(Records for this exercise begins)
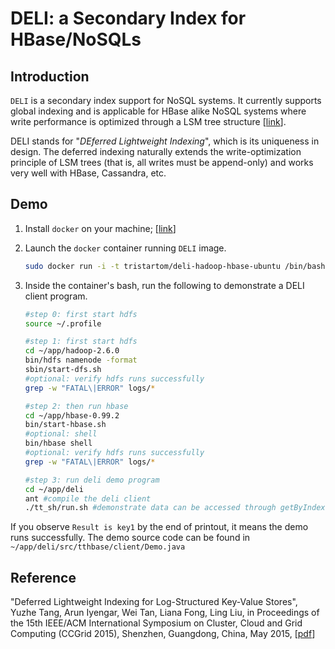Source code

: DELI: a Secondary Index for HBase/NoSQLs 
======

Introduction
------
``DELI`` is a secondary index support for NoSQL systems. It currently supports global indexing and is applicable for HBase alike NoSQL systems where write performance is optimized through a LSM tree structure [[link](http://en.wikipedia.org/wiki/Log-structured_merge-tree)]. 

DELI stands for "*DEferred Lightweight Indexing*", which is its uniqueness in design. The deferred indexing naturally extends the write-optimization principle of LSM trees (that is, all writes must be append-only) and works very well with HBase, Cassandra, etc.


Demo
---

1. Install ``docker`` on your machine; [[link](https://www.docker.com)]  
2. Launch the ``docker`` container running ``DELI`` image.  

    ```bash
    sudo docker run -i -t tristartom/deli-hadoop-hbase-ubuntu /bin/bash 
    ```
3. Inside the container's bash, run the following to demonstrate a DELI client program.  
    ```bash
    #step 0: first start hdfs                       
    source ~/.profile
    
    #step 1: first start hdfs                       
    cd ~/app/hadoop-2.6.0 
    bin/hdfs namenode -format 
    sbin/start-dfs.sh  
    #optional: verify hdfs runs successfully
    grep -w "FATAL\|ERROR" logs/*

    #step 2: then run hbase                         
    cd ~/app/hbase-0.99.2 
    bin/start-hbase.sh  
    #optional: shell
    bin/hbase shell
    #optional: verify hdfs runs successfully
    grep -w "FATAL\|ERROR" logs/*

    #step 3: run deli demo program
    cd ~/app/deli
    ant #compile the deli client
    ./tt_sh/run.sh #demonstrate data can be accessed through getByIndex interface.
    ```

If you observe ``Result is key1`` by the end of printout, it means the demo runs successfully. The demo source code can be found in ``~/app/deli/src/tthbase/client/Demo.java``

Reference
---

"Deferred Lightweight Indexing for Log-Structured Key-Value Stores", Yuzhe Tang, Arun Iyengar, Wei Tan, Liana Fong, Ling Liu, in Proceedings of the 15th IEEE/ACM International Symposium on Cluster, Cloud and Grid Computing (CCGrid 2015), Shenzhen, Guangdong, China, May 2015, [[pdf](http://tristartom.github.io/docs/ccgrid15.pdf)]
(Records for this exercise ends)
Work instruction: The lines to copy are those in the listing that contain "hdfs".

Reply to the exercise:
    #step 0: first start hdfs                       
    #step 1: first start hdfs                       
    bin/hdfs namenode -format 
    #optional: verify hdfs runs successfully
    #optional: verify hdfs runs successfully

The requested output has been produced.